Work to be completed |
Go through the material below, noting each line where the string "indicando" appears, and give only the total.

[Start of Attachment]

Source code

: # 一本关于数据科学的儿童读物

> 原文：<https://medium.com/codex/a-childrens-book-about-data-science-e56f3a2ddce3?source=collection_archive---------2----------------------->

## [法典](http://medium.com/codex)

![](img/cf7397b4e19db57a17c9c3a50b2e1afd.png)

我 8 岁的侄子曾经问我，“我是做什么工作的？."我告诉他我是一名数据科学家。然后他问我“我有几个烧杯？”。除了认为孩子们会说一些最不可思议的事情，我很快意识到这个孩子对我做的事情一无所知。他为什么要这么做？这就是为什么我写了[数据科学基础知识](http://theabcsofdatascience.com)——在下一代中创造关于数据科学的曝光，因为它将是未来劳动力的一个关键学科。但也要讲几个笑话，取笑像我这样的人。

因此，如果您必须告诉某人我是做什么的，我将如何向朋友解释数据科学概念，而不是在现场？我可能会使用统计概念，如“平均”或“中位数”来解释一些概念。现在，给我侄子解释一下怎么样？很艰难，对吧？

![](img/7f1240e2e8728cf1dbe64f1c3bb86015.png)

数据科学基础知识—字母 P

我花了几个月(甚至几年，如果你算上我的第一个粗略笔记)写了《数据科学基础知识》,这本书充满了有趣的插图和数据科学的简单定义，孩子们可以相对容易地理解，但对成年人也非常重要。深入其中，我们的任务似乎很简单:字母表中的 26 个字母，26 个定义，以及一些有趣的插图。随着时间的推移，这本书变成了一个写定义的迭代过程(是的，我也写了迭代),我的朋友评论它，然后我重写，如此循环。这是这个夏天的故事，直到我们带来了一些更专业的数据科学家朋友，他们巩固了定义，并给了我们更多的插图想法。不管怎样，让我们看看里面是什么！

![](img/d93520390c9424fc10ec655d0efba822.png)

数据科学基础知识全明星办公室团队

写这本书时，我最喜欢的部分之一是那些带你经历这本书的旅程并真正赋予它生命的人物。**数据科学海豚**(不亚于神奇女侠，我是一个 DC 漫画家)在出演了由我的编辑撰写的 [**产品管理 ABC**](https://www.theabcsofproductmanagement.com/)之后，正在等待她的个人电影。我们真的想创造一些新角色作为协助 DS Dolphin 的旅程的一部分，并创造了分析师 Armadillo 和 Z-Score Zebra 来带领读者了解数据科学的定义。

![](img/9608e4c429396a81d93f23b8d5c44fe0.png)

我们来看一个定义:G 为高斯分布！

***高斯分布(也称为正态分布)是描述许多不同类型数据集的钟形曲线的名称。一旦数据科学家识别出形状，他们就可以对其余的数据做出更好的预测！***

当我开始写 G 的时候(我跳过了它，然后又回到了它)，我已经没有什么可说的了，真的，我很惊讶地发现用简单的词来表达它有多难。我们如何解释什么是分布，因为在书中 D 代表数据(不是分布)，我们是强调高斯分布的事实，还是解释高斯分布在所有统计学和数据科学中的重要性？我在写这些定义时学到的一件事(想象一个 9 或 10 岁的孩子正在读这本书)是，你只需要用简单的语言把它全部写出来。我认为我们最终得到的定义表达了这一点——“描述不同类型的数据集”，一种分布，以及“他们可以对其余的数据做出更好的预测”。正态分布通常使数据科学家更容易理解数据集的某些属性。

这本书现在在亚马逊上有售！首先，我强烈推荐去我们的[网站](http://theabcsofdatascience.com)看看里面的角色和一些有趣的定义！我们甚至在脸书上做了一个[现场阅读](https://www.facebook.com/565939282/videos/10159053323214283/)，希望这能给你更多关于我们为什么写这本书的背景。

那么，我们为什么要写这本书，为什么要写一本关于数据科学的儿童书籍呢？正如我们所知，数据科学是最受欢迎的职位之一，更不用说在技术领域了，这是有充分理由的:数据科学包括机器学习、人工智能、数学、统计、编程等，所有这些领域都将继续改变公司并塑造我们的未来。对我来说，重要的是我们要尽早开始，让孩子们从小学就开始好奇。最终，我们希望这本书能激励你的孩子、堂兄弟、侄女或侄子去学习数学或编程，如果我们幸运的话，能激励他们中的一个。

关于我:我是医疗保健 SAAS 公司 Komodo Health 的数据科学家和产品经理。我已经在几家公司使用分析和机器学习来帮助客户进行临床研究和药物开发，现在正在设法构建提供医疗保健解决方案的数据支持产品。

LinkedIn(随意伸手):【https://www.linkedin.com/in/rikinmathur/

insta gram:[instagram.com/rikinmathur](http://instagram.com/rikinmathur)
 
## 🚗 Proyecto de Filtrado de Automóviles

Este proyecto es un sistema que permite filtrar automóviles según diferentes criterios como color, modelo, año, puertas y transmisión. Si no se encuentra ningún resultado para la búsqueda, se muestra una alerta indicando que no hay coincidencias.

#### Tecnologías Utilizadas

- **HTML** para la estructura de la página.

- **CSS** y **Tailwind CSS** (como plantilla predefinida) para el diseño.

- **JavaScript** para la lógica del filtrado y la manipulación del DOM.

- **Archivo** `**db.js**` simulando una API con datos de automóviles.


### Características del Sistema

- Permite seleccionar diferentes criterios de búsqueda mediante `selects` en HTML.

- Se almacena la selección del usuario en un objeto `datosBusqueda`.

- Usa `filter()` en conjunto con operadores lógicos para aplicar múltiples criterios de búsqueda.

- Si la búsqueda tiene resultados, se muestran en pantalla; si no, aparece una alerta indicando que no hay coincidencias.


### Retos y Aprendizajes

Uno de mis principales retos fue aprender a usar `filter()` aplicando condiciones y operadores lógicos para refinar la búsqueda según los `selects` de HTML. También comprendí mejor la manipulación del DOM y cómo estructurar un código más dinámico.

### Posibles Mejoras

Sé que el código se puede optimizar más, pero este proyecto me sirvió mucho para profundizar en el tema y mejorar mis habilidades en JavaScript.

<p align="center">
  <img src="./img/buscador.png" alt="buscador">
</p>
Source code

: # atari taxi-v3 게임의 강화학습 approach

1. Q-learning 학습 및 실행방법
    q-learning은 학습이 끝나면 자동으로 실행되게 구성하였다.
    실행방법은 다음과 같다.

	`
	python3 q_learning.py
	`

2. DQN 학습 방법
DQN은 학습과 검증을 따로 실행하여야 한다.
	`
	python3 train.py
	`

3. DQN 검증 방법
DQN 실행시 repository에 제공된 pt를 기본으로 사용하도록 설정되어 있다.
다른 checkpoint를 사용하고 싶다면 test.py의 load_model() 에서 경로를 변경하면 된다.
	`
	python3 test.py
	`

[End of Attachment]

Exercise answer |
2